Déjà elle avait commandé à un de ses laquais de suivre monsieur de Charny. Le valet revint, annonçant que monsieur le comte avait disparu dans une maison au bout du parc, auprès des charmilles.

Plus de doute, pensa Jeanne, cet homme est un amoureux qui a tout vu. Elle entendit la reine dire à madame de Misery:

– Je me sens bien faible, ma chère Misery, et je me coucherai ce soir à huit heures.

Comme la dame d’honneur insistait:

– Je ne recevrai personne, ajouta la reine.

«C’est assez clair, se dit Jeanne: folle serait qui ne comprendrait pas.»

La reine, en proie aux émotions de la scène qu’elle avait eue avec Charny, ne tarda pas à congédier toute sa suite. Jeanne s’en applaudit pour la première fois depuis son entrée à la cour.

– Les cartes sont brouillées, dit-elle; à Paris! Il est temps de défaire ce que j’ai fait.

Et elle partit aussitôt de Versailles.

Conduite chez elle, rue Saint-Claude, elle y trouva un superbe cadeau d’argenterie que le cardinal avait envoyé le matin même.

Quand elle eut donné à ce présent un coup d’œil indifférent, quoiqu’il fût de prix, elle regarda derrière le rideau chez Oliva, dont les fenêtres n’étaient pas encore ouvertes. Oliva dormait, fatiguée sans doute; il faisait très chaud ce jour-là.

Jeanne se fit conduire chez le cardinal qu’elle trouva radieux, bouffi, insolent de joie et d’orgueil; assis devant son riche bureau, chef-d’œuvre de Boule, il déchirait et récrivait sans se lasser une lettre qui commençait toujours de même et ne finissait jamais.

À l’annonce que fit le valet de chambre, monseigneur le cardinal s’écria:

– Chère comtesse…

Et il s’élança au-devant d’elle.

Jeanne reçut les baisers dont le prélat couvrit ses bras et ses mains. Elle se plaça commodément pour soutenir du mieux possible la conversation.

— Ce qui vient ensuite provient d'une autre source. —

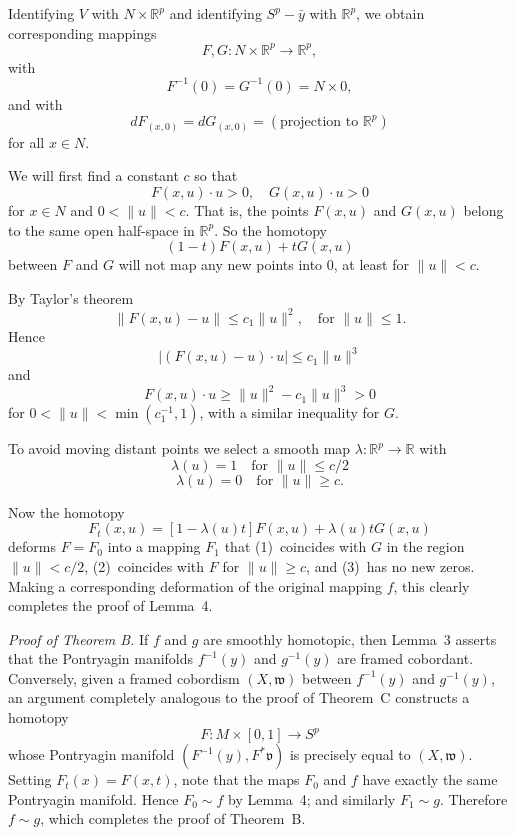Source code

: 
Identifying $V$ with $N \times \mathbb{R}^p$ and identifying $S^p - \bar{y}$ with $\mathbb{R}^p$, we obtain corresponding mappings
\[
F, G : N \times \mathbb{R}^p \to \mathbb{R}^p,
\]
with
\[
F^{-1}(0) = G^{-1}(0) = N \times 0,
\]
and with
\[
dF_{(x, 0)} = dG_{(x, 0)} = (\text{projection to } \mathbb{R}^p)
\]
for all $x \in N$.

We will first find a constant $c$ so that
\[
F(x, u) \cdot u > 0, \quad G(x, u) \cdot u > 0
\]
for $x \in N$ and $0 < \|u\| < c$. That is, the points $F(x, u)$ and $G(x, u)$ belong to the same open half-space in $\mathbb{R}^p$. So the homotopy
\[
(1 - t) F(x, u) + t G(x, u)
\]
between $F$ and $G$ will not map any new points into $0$, at least for $\|u\| < c$.

By Taylor's theorem
\[
\|F(x, u) - u\| \le c_1 \|u\|^2, \quad \text{for } \|u\| \le 1.
\]
Hence
\[
|(F(x, u) - u) \cdot u| \le c_1 \|u\|^3
\]
and
\[
F(x, u) \cdot u \ge \|u\|^2 - c_1 \|u\|^3 > 0
\]
for $0 < \|u\| < \min(c_1^{-1}, 1)$, with a similar inequality for $G$.

To avoid moving distant points we select a smooth map $\lambda : \mathbb{R}^p \to \mathbb{R}$ with
\[
\lambda(u) = 1 \quad \text{for } \|u\| \le c/2
\]
\[
\lambda(u) = 0 \quad \text{for } \|u\| \ge c.
\]

Now the homotopy
\[
F_t(x, u) = [1 - \lambda(u) t] F(x, u) + \lambda(u) t G(x, u)
\]
deforms $F = F_0$ into a mapping $F_1$ that (1)~coincides with $G$ in the region $\|u\| < c/2$, (2)~coincides with $F$ for $\|u\| \ge c$, and (3)~has no new zeros. Making a corresponding deformation of the original mapping $f$, this clearly completes the proof of Lemma~4.




\noindent\textit{Proof of Theorem B.}
If $f$ and $g$ are smoothly homotopic, then Lemma~3 asserts that the Pontryagin manifolds $f^{-1}(y)$ and $g^{-1}(y)$ are framed cobordant. Conversely, given a framed cobordism $(X, \mathfrak{w})$ between $f^{-1}(y)$ and $g^{-1}(y)$, an argument completely analogous to the proof of Theorem~C constructs a homotopy
\[
F : M \times [0, 1] \to S^p
\]
whose Pontryagin manifold $(F^{-1}(y), F^*\mathfrak{v})$ is precisely equal to $(X, \mathfrak{w})$. Setting $F_t(x) = F(x, t)$, note that the maps $F_0$ and $f$ have exactly the same Pontryagin manifold. Hence $F_0 \sim f$ by Lemma~4; and similarly $F_1 \sim g$. Therefore $f \sim g$, which completes the proof of Theorem~B.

Monseigneur débuta par des protestations de reconnaissance, qui ne manquaient pas d’une éloquente sincérité.

Jeanne l’interrompit.

– Savez-vous, dit-elle, que vous êtes un délicat amant, monseigneur, et que je vous remercie?

– Pourquoi?

– Ce n’est pas pour le charmant cadeau que vous m’avez fait remettre ce matin; c’est pour la précaution que vous avez eue de ne pas me l’envoyer dans la petite maison. Vrai, c’est délicat. Votre cœur ne se prostitue pas, il se donne.

– À qui parlera-t-on de délicatesse, si ce n’est à vous, répliqua le cardinal.

– Vous n’êtes pas un homme heureux, fit Jeanne; vous êtes un dieu triomphant.

– Je l’avoue, et le bonheur m’effraie; il me gêne; il me rend insupportable la vue des autres hommes. Je me rappelle cette fable païenne du Jupiter fatigué de ses rayons.

Jeanne sourit.

– Vous venez de Versailles? dit-il avidement.

– Oui.

– Vous… l’avez vue?

– Je… la quitte.

– Elle… n’a… rien dit?

– Eh! que voulez-vous qu’elle dise?

– Pardonnez; ce n’est plus de la curiosité, c’est de la rage.

– Ne me demandez rien.

– Oh! comtesse.

– Non, vous dis-je.

– Comme vous annoncez cela! On croirait, à vous voir, que vous apportez une mauvaise nouvelle.

– Monseigneur, ne me faites pas parler.

– Comtesse! comtesse!…

Et le cardinal pâlit.

– Un trop grand bonheur, dit-il, ressemble au point culminant d’une roue de fortune; à côté de l’apogée, il y a le commencement du déclin. Mais ne me ménagez point, s’il y a du malheur; il n’y en a point… n’est-ce pas?

– J’appellerai cela, au contraire, monseigneur, un bien grand bonheur, répliqua Jeanne.

– Cela!… quoi cela?… que voulez-vous dire?… quelle chose est un bonheur?

– N’avoir pas été découvert, dit sèchement Jeanne.

– Oh!… Et il se mit à sourire. Avec des précautions, avec l’intelligence de deux cœurs et d’un esprit…

– Un esprit et deux cœurs, monseigneur, n’empêchent jamais des yeux de voir dans les feuillages.

– On a vu! s’écria monsieur de Rohan effrayé.

– J’ai tout lieu de le croire.

– Alors… si l’on a vu, on a reconnu?

– Oh! pour cela, monseigneur, vous n’y pensez pas; si l’on avait reconnu, si se secret était au pouvoir de quelqu’un, Jeanne de Valois serait déjà au bout du monde, et vous, vous devriez être mort.

– C’est vrai. Toutes ces réticences, comtesse, me brûlent à petit feu. On a vu, soit. Mais on a vu des gens se promener dans un parc. Est-ce que cela n’est pas permis?

– Demandez au roi.

– Le roi sait!

– Encore un coup, si le roi savait, vous seriez à la Bastille, moi à l’hôpital. Mais comme un malheur évité vaut deux bonheurs promis, je vous viens dire de ne pas tenter Dieu encore une fois.